Last time, he went in through the window.

This time, he's led without resistence in through the front door, tracking in rain water that sticks dark hair to pale skin, a slow bruise coming up from suckerpunch to the face within the last hour. At least they're in from the rain, although Francois isn't pleased to be here — once in, he's wrenching himself away from Deckard with a slithery, European curse word mutter.

It's living alone that Bella didn't want. The fear of discovery - fabricated procedures composed paranoiacally - was the excuse for the self imposed exile to hotel residence; the reality is that home can be a strange place to be when it's just you and it isn't usually. Absence gains a murky sort of palpability, drifting in grainy waves like sand stirred up from a lake's bottom by the treading of water.

Her decision is to make it slightly more cozy. The runned down-ness of the apartment lends itself too easily to scenes of desolation, and Bella does not want to invite the impulse. Self indulgence is habit for her, so she had to provide herself an alternative method of expression. It's almost Spring, or something like it, but it's still cold as anything, and the unreal blur of rain against the windows doesn't help. But Bella is cozy, because she's bought a space heater.

She's also got reading lamp and a book - a thin paperback with an old photo as its cover- and a glass of wine, the last two being held in either hand. Her glass set low so she can recline while she reads, she lets the red coils of the heater sear a little spot in her peripheral vision.

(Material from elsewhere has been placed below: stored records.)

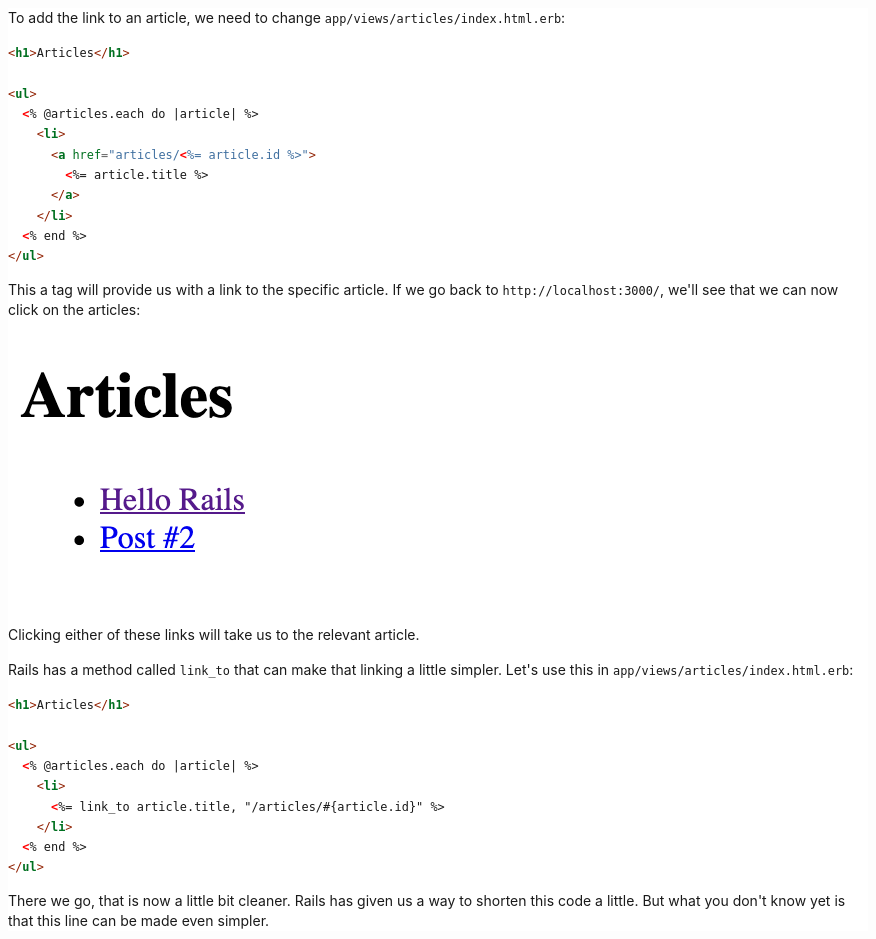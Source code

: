 To add the link to an article, we need to change `app/views/articles/index.html.erb`:
```html
<h1>Articles</h1>

<ul>
  <% @articles.each do |article| %>
    <li>
      <a href="articles/<%= article.id %>">
        <%= article.title %>
      </a>
    </li>
  <% end %>
</ul>


```

This a tag will provide us with a link to the specific article. If we go back to
`http://localhost:3000/`, we'll see that we can now click on the articles:

![Articles with links](./images/articles_list_with_links.png)

Clicking either of these links will take us to the relevant article.

Rails has a method called `link_to` that can make that linking a little simpler. Let's use this in `app/views/articles/index.html.erb`:
```html
<h1>Articles</h1>

<ul>
  <% @articles.each do |article| %>
    <li>
      <%= link_to article.title, "/articles/#{article.id}" %>
    </li>
  <% end %>
</ul>
```

There we go, that is now a little bit cleaner. Rails has given us a way to shorten this code a little. But what you don't know yet is that this line can be made even simpler.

That spot is still tinged bruise-green and scab-red when she's peering over the back of the couch, her startled reaction to the clatter of key against lock, then key in lock, causing her to spill wine onto the floor, and a little on the couch, staining red at once and maybe forever. "Shit-" Bella says, since this is one more thing, and as such, she refuses it, setting down the glass and ignoring the problem. Who cares? She doesn't. And it's not as if they tend to have company.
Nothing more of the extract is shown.